I’ve only recently gotten into Scifi, but I’ve been a fan of Fantasy for as long as I can remember. It’s my favourite genre, I practically live in Fantasy novels if I’m honest, and I have several authors I auto-buy without even thinking. I barely look at the synopsis for them, I just see they’ve released a new book and jump right in!

So, without further ado, let’s get into my Top 5 Auto-Buy Scifi and Fantasy Authors!

  • Terry Pratchett.Terry Pratchett

Were you really expecting anything else from me, honestly? I adore Terry Pratchett’s Discworld novels, they’re the ultimate Fantasy for me. They’re clever, funny, and all-encompassing. He’s sadly no longer with us, but if I ever go into a bookstore and find a Discworld novel I don’t own, I snap it up immediately! I have no room on my Pratchett shelf, the new covers do not match our original covers (they’re not even the same size, and are a mess of paper and hardback covers) but that doesn’t stop me. I won’t stop until I own every single thing Terry wrote. My only exception is the things he co-wrote (with the exception to that rule being Good Omens, because my God that book is good), I’m not keen on anything he wrote with other authors, but anything solo is mine. 

  • V.E. Schwab.V.E. Schwab

Again, any surprises here? No, not really. I have a serious thing for Schwab’s writing, it’s a beautiful mix of incredible world building, impeccable characterisation and brutal violence, which essentially ticks every box on my ‘book needs’ checklist. And that’s without even mentioning how effortlessly diverse her books are, so expertly woven into her incredibly imaginative stories. I simply adore her books, and always look forward to whatever she’ll write next. Whether it be a comic book, a middle-grade novel, or a spin-off from an already-established series, I will always pick up her stories.

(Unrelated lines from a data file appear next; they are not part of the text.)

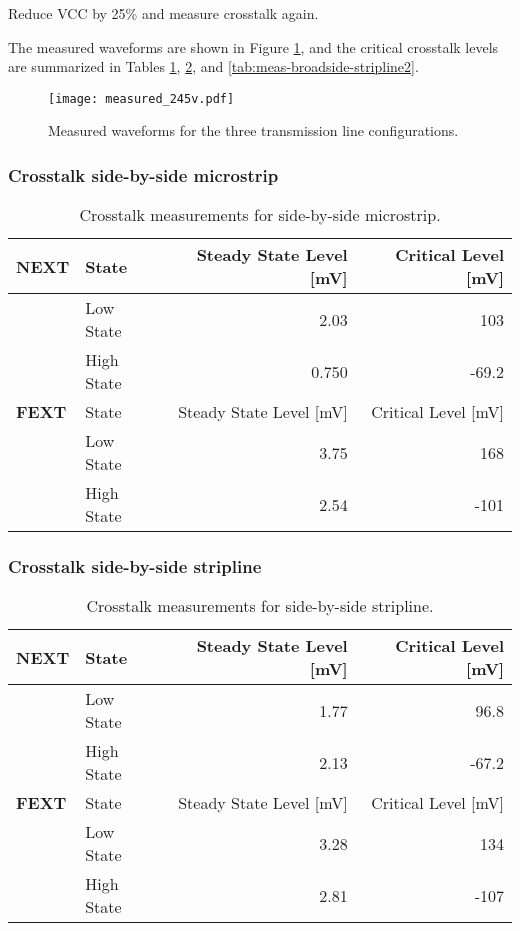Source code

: \documentclass[../main.tex]{subfiles}
\begin{document}
Reduce VCC by 25\% and measure crosstalk again.

\solution

The measured waveforms are shown in Figure \ref{fig:meas-waveforms2}, and the critical crosstalk levels are summarized in Tables \ref{tab:meas-side-by-side-microstrip2}, \ref{tab:meas-side-by-side-stripline2}, and \ref{tab:meas-broadside-stripline2}.

\begin{figure}[h]
    \centering
    \texttt{[image: measured\_245v.pdf]}
    \caption{Measured waveforms for the three transmission line configurations.}
    \label{fig:meas-waveforms2}
\end{figure}

\subsubsection{Crosstalk side-by-side microstrip}

\begin{table}[h]
    \centering
    \begin{tabular}{l l|r r}
        \toprule[1pt]
        \textbf{NEXT} & State & Steady State Level [mV] & Critical Level [mV] \\
        \midrule
        & Low State & 2.03 & 103 \\
        & High State & 0.750 & -69.2 \\
        \midrule[1pt]
        \textbf{FEXT} & State & Steady State Level [mV] & Critical Level [mV] \\
        \midrule
        & Low State & 3.75 & 168 \\
        & High State & 2.54 & -101 \\
        \bottomrule[1pt]
    \end{tabular}
    \caption{Crosstalk measurements for side-by-side microstrip.}
    \label{tab:meas-side-by-side-microstrip2}
\end{table}

\subsubsection{Crosstalk side-by-side stripline}

\begin{table}[h]
    \centering
    \begin{tabular}{l l|r r}
        \toprule[1pt]
        \textbf{NEXT} & State & Steady State Level [mV] & Critical Level [mV] \\
        \midrule
        & Low State & 1.77 & 96.8 \\
        & High State & 2.13 & -67.2 \\
        \midrule[1pt]
        \textbf{FEXT} & State & Steady State Level [mV] & Critical Level [mV] \\
        \midrule
        & Low State & 3.28 & 134 \\
        & High State & 2.81 & -107 \\
        \bottomrule[1pt]
    \end{tabular}
    \caption{Crosstalk measurements for side-by-side stripline.}
    \label{tab:meas-side-by-side-stripline2}
\end{table}
\end{document}
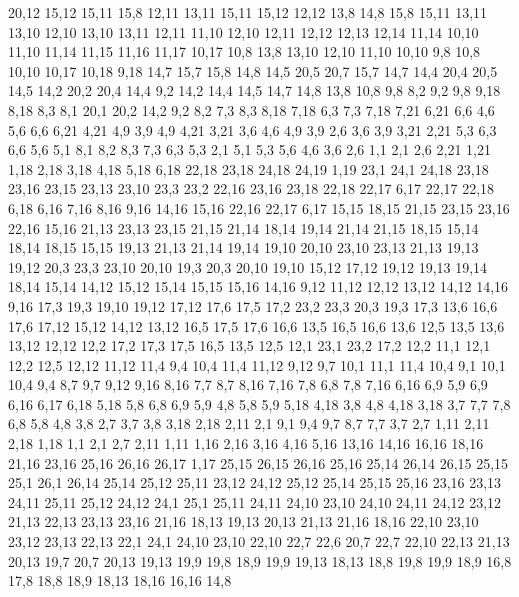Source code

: 20,12
15,12
15,11
15,8
%
12,11
13,11
15,11
15,12
12,12
%
13,8
14,8
15,8
15,11
13,11
13,10
%
12,10
13,10
13,11
12,11
%
11,10
12,10
12,11
12,12
12,13
12,14
11,14
%
10,10
11,10
11,14
11,15
11,16
11,17
10,17
%
10,8
13,8
13,10
12,10
11,10
10,10
%
9,8
10,8
10,10
10,17
10,18
9,18
%
14,7
15,7
15,8
14,8
%
14,5
20,5
20,7
15,7
14,7
%
14,4
20,4
20,5
14,5
%
14,2
20,2
20,4
14,4
%
9,2
14,2
14,4
14,5
14,7
14,8
13,8
10,8
9,8
%
8,2
9,2
9,8
9,18
8,18
8,3
%
8,1
20,1
20,2
14,2
9,2
8,2
%
7,3
8,3
8,18
7,18
%
6,3
7,3
7,18
7,21
6,21
6,6
%
4,6
5,6
6,6
6,21
4,21
4,9
%
3,9
4,9
4,21
3,21
%
3,6
4,6
4,9
3,9
%
2,6
3,6
3,9
3,21
2,21
%
5,3
6,3
6,6
5,6
%
5,1
8,1
8,2
8,3
7,3
6,3
5,3
%
2,1
5,1
5,3
5,6
4,6
3,6
2,6
%
1,1
2,1
2,6
2,21
1,21
1,18
2,18
3,18
4,18
5,18
6,18
22,18
23,18
24,18
24,19
1,19
%
23,1
24,1
24,18
23,18
23,16
23,15
23,13
23,10
23,3
23,2
%
22,16
23,16
23,18
22,18
22,17
%
6,17
22,17
22,18
6,18
%
6,16
7,16
8,16
9,16
14,16
15,16
22,16
22,17
6,17
%
15,15
18,15
21,15
23,15
23,16
22,16
15,16
%
21,13
23,13
23,15
21,15
21,14
%
18,14
19,14
21,14
21,15
18,15
%
15,14
18,14
18,15
15,15
%
19,13
21,13
21,14
19,14
%
19,10
20,10
23,10
23,13
21,13
19,13
19,12
%
20,3
23,3
23,10
20,10
%
19,3
20,3
20,10
19,10
%
15,12
17,12
19,12
19,13
19,14
18,14
15,14
%
14,12
15,12
15,14
15,15
15,16
14,16
%
9,12
11,12
12,12
13,12
14,12
14,16
9,16
%
17,3
19,3
19,10
19,12
17,12
17,6
17,5
%
17,2
23,2
23,3
20,3
19,3
17,3
%
13,6
16,6
17,6
17,12
15,12
14,12
13,12
%
16,5
17,5
17,6
16,6
%
13,5
16,5
16,6
13,6
%
12,5
13,5
13,6
13,12
12,12
%
12,2
17,2
17,3
17,5
16,5
13,5
12,5
%
12,1
23,1
23,2
17,2
12,2
%
11,1
12,1
12,2
12,5
12,12
11,12
11,4
%
9,4
10,4
11,4
11,12
9,12
9,7
%
10,1
11,1
11,4
10,4
%
9,1
10,1
10,4
9,4
%
8,7
9,7
9,12
9,16
8,16
%
7,7
8,7
8,16
7,16
7,8
%
6,8
7,8
7,16
6,16
6,9
%
5,9
6,9
6,16
6,17
6,18
5,18
%
5,8
6,8
6,9
5,9
%
4,8
5,8
5,9
5,18
4,18
%
3,8
4,8
4,18
3,18
%
3,7
7,7
7,8
6,8
5,8
4,8
3,8
%
2,7
3,7
3,8
3,18
2,18
2,11
%
2,1
9,1
9,4
9,7
8,7
7,7
3,7
2,7
%
1,11
2,11
2,18
1,18
%
1,1
2,1
2,7
2,11
1,11
1,16
2,16
3,16
4,16
5,16
13,16
14,16
16,16
18,16
21,16
23,16
25,16
26,16
26,17
1,17
%
25,15
26,15
26,16
25,16
%
25,14
26,14
26,15
25,15
%
25,1
26,1
26,14
25,14
25,12
25,11
%
23,12
24,12
25,12
25,14
25,15
25,16
23,16
23,13
%
24,11
25,11
25,12
24,12
%
24,1
25,1
25,11
24,11
24,10
%
23,10
24,10
24,11
24,12
23,12
%
21,13
22,13
23,13
23,16
21,16
%
18,13
19,13
20,13
21,13
21,16
18,16
%
22,10
23,10
23,12
23,13
22,13
%
22,1
24,1
24,10
23,10
22,10
22,7
22,6
%
20,7
22,7
22,10
22,13
21,13
20,13
%
19,7
20,7
20,13
19,13
19,9
19,8
%
18,9
19,9
19,13
18,13
%
18,8
19,8
19,9
18,9
%
16,8
17,8
18,8
18,9
18,13
18,16
16,16
%
14,8
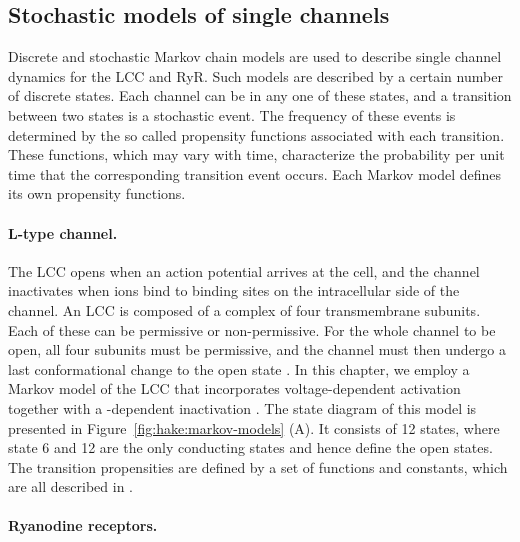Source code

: \subsection{Stochastic models of single channels}
\label{sec:hake:stochastic-models}
   

Discrete and stochastic Markov chain models are used to describe
single channel dynamics for the LCC and RyR. Such models are described
by a certain number of discrete states. Each channel can be in any one
of these states, and a transition between two states is a stochastic
event. The frequency of these events is determined by the so called
propensity functions associated with each transition. These functions,
which may vary with time, characterize the probability per unit time
that the corresponding transition event occurs. Each Markov model
defines its own propensity functions.

\paragraph{L-type \Ca channel.}
\label{sec:hake:lcc}


The LCC opens when an action potential
arrives at the cell, and the channel inactivates when \Ca ions bind to
binding sites on the intracellular side of the channel. An LCC is
composed of a complex of four transmembrane subunits. Each of these
can be permissive or non-permissive. For the whole channel to be open,
all four subunits must be permissive, and the channel must then
undergo a last conformational change to the open state
\citep{Hille2001}. In this chapter, we employ a Markov model of the LCC
that incorporates voltage-dependent activation together with a
\Ca-dependent inactivation
\citep{JafriRiceWinslow1998,GreensteinWinslow2002}. The state diagram
of this model is presented in Figure~\ref{fig:hake:markov-models}
(A). It consists of 12 states, where state 6 and 12 are the
only conducting states and hence define the open states. The
transition propensities are defined by a set of functions and
constants, which are all described in \citet{GreensteinWinslow2002}.

\paragraph{Ryanodine receptors.}
\label{sec:hake:ryr}

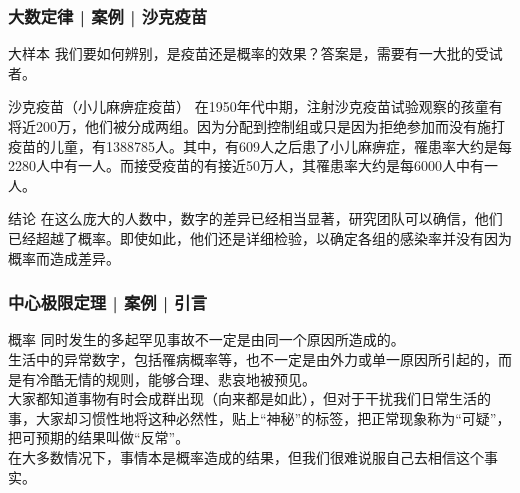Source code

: \begin{frame}
  \frametitle{大数定律 | 案例 | 沙克疫苗}
  \begin{block}{大样本}
    我们要如何辨别，是疫苗还是概率的效果？答案是，需要有一大批的受试者。
  \end{block}
  \pause
  \begin{block}{沙克疫苗（小儿麻痹症疫苗）}
    在1950年代中期，注射沙克疫苗试验观察的孩童有将近200万，他们被分成两组。因为分配到控制组或只是因为拒绝参加而没有施打疫苗的儿童，有1388785人。其中，有609人之后患了小儿麻痹症，罹患率大约是每2280人中有一人。而接受疫苗的有接近50万人，其罹患率大约是每6000人中有一人。
  \end{block}
  \pause
  \begin{block}{结论}
    在这么庞大的人数中，数字的差异已经相当显著，研究团队可以确信，他们已经超越了概率。即使如此，他们还是详细检验，以确定各组的感染率并没有因为概率而造成差异。
  \end{block}
\end{frame}

\begin{frame}
  \frametitle{中心极限定理 | 案例 | 引言}
  \begin{block}{概率}
    同时发生的多起罕见事故不一定是由同一个原因所造成的。\\
    \vspace{0.5em}
    生活中的异常数字，包括罹病概率等，也不一定是由外力或单一原因所引起的，而是有冷酷无情的规则，能够合理、悲哀地被预见。\\
    \vspace{0.5em}
大家都知道事物有时会成群出现（向来都是如此），但对于干扰我们日常生活的事，大家却习惯性地将这种必然性，贴上“神秘”的标签，把正常现象称为“可疑”，把可预期的结果叫做“反常”。\\
    \vspace{0.5em}
    在大多数情况下，事情本是概率造成的结果，但我们很难说服自己去相信这个事实。
  \end{block}
\end{frame}

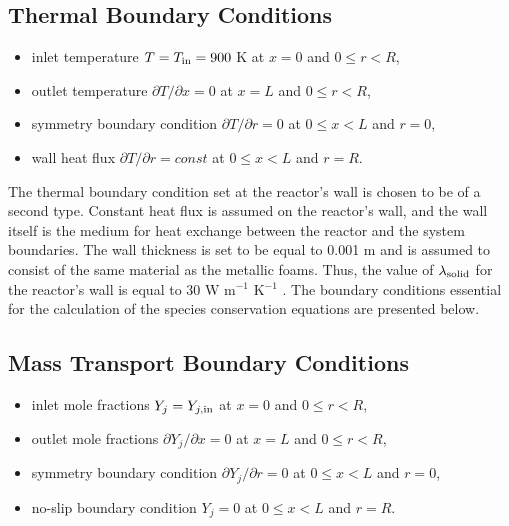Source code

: \documentclass[preprint,12pt]{elsarticle}
\begin{document}
\subsection*{Thermal Boundary Conditions}
\begin{itemize}
  \item inlet temperature $T = T_{\rm{in}} = 900$ K \hspace*{\fill} \hfill at $x = 0$ and $0 \leq r < R$,
  \item outlet temperature $\partial T / \partial x = 0$ \hspace*{\fill} \hfill at $x = L$ and $0 \leq r < R$,
  \item symmetry boundary condition $\partial T / \partial r = 0$ \hspace*{\fill} \hfill at $0 \leq x < L$ and $r = 0$,
  \item wall heat flux $\partial T / \partial r =  const$ \hspace*{\fill} \hfill at $0 \leq x < L$ and $r = R$.
\end{itemize}

The thermal boundary condition set at the reactor's wall is chosen to be of a second type. Constant heat flux is assumed on the reactor's wall, and the wall itself is the medium for heat exchange between the reactor and the system boundaries. The wall thickness is set to be equal to 0.001 m and is assumed to consist of the same material as the metallic foams. Thus, the value of $\lambda_{\rm{solid}}$ for the reactor's wall is equal to  30 W m$^{-1}$ K$^{-1}$ \cite{Peet2011}. The boundary conditions essential for the calculation of the species conservation equations are presented below. 

\subsection*{Mass Transport Boundary Conditions}
\begin{itemize}
  \item inlet mole fractions $Y_j = Y_{j,\rm{in}}$ \hspace*{\fill}  at $x = 0$ and $0 \leq r < R$,
  \item outlet mole fractions $\partial Y_j / \partial x = 0$ \hspace*{\fill} \hfill at $x = L$ and $0 \leq r < R$,
  \item symmetry boundary condition $\partial Y_j / \partial r = 0$ \hspace*{\fill} \hfill at $0 \leq x < L$ and $r = 0$,
  \item no-slip boundary condition $Y_j = 0$ \hspace*{\fill} \hfill at $0 \leq x < L$ and $r = R$.
\end{itemize}
\end{document}

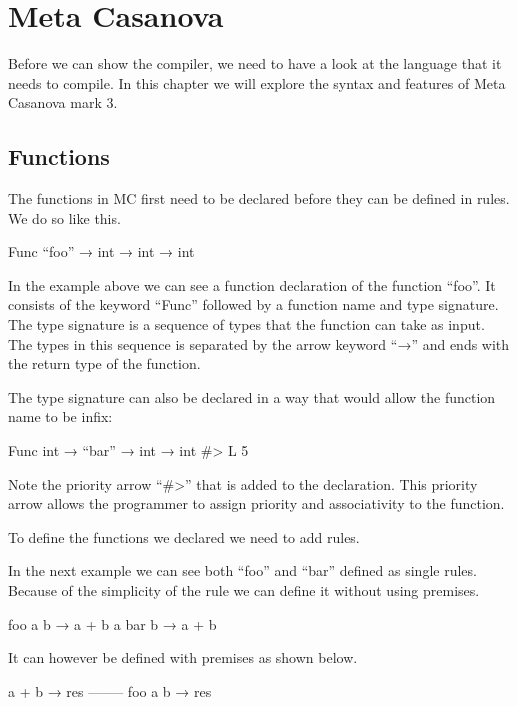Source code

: \section{Meta Casanova}

Before we can show the compiler, we need to have a look at the language that it needs to compile. 
In this chapter we will explore the syntax and features of Meta Casanova mark 3. 

\subsection{Functions}

The functions in MC first need to be declared before they can be defined in rules. We do so like this.

\begin{code}
	Func “foo” → int → int → int
\end{code}

In the example above we can see a function declaration of the function “foo”. 
It consists of the keyword “Func” followed by a function name and type signature. 
The type signature is a sequence of types that the function can take as input. 
The types in this sequence is separated by the arrow keyword “→” and ends with the return type of the function. 

The type signature can also be declared in a way that would allow the function name to be infix:

\begin{code}
	Func int → “bar” → int → int  #> L 5
\end{code}

Note the priority arrow “#>” that is added to the declaration. 
This priority arrow allows the programmer to assign priority and associativity to the function. 

To define the functions we declared we need to add rules.

In the next example we can see both “foo” and “bar” defined as single rules. 
Because of the simplicity of the rule we can define it without using premises.

\begin{code}
	foo a b → a + b
	a bar b → a + b
\end{code}

It can however be defined with premises as shown below.

\begin{code}
	a + b → res 
	--------
	foo a b → res
\end{code}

  • Derek Landy.Derek Landy

The author of Skulduggery Pleasant, one of the best children’s books series I’ve ever read. I may have only read the first three (to say the least I’m stretching it out as much as possible, so it doesn’t end too quick), but I’m always on the lookout for the latest book in this wonderful series. I’ve also got the first book in his other series, Demon Road, which I am also saving for when I can dedicate a decent amount of time to it. Landy’s writing is so sharp, so quick and never talks down to its reader. It revels in the scary and of the consequences of magic. I have loved his writing ever since I was a child, to the point where I actually dressed as Valkyrie Caine for a World Book Day when I was twelve. Essentially, I adore Derek Landy, especially his Skulduggery series, and will never stop recommending it to others, let alone buying every book he comes out with.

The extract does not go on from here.